The CRF250L will be available in Japan and Europe, but there is no date set for a release in America yet.
This May Honda will begin sales of the new CRF250L it teased at the 2011 Tokyo Motor Show. The CRF250L marks Honda’s first new small-bore dual sport since its 2009 CRF230L model. Americans will have to hop a jet to Japan to get their hands on this new 250 though, since Big Red doesn’t indicate when it plans to bring the bike to America. Europe will get the new CRF later this summer.
A liquid-cooled 250cc 4-stroke DOHC (double overhead cam) Single powers the CRF250L. The new bike sources engine architecture identical to the CBR250R entry-level sportbike, including its 76mm bore and 55mm stroke. The 250L press material touts engine features introduced on the CBR250, including low-friction technology and an off-set cylinder. Specs also indicate the 250L puts out close to 23 horsepower with a maximum torque of 16.23 pounds of force per foot.
The new bike features Honda’s standard Programmed Fuel Injection System (PGM-FI) which nets a claimed 100 mpg (albeit measured at a constant 38 mph on a level road). Given its two gallon tank, that’s an impressive 200-mile potential range.
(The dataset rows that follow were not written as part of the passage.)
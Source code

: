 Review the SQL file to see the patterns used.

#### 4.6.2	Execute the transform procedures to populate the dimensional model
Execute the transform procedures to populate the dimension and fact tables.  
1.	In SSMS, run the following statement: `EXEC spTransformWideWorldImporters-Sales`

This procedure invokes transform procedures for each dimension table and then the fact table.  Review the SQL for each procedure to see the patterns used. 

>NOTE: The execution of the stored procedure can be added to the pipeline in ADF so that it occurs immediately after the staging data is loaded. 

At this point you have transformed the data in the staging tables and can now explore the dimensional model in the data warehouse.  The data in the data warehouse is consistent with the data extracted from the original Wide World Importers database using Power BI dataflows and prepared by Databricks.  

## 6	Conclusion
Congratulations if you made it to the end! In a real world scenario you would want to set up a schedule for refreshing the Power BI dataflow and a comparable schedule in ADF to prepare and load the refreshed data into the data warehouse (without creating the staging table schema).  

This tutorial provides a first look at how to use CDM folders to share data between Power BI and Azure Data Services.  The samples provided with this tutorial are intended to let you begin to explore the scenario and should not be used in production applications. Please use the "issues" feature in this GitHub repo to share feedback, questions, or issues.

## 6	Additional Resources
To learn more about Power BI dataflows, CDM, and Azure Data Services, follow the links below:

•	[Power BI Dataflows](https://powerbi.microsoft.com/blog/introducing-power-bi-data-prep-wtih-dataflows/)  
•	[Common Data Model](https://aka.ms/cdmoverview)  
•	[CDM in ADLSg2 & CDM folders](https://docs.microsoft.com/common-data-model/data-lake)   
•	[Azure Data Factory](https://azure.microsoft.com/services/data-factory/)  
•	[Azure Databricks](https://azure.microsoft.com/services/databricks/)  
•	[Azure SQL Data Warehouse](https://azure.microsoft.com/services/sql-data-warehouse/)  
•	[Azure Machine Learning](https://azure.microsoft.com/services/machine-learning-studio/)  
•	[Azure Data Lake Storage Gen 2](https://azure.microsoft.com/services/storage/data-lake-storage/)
The CRF250L rolls on a steel twin-tube frame and aluminum swingarm. The rolling chassis incorporates an inverted fork and Honda’s Pro-Link rear suspension. Honda promises the new ride’s chassis will be lightweight and rigid enough to ensure the stability. The company claims a curb weight of just over 315 pounds, about 50 pounds more than the 230L but still lighter than the CBR250.
Sourcing a street-bike engine, the new Honda gets fashion sense from its CRF kin. The enduro/motocross styling traits are evident in the tank shrouds, side covers and the rear fender. With seat clearance at 34.4 inches, the CRF250L perch rests almost four inches higher than both the CBR250 and CRF230L.
Honda states the CRF250L is targeted toward beginners and experienced riders alike. Honda pitches its new mount under the slogan “New On and Off Gear, your right buddy on the road to make ‘On’ (daily life) more convenient and ‘Off’(weekends) more enjoyable.” A bit of a mouthful, maybe, but a laudable entry-level mount for an industry desperate for new, younger riders.
No pricing is listed, but the CRF250L will be manufactured in its Thai facilities. The same location produces the $3999 CBR250R.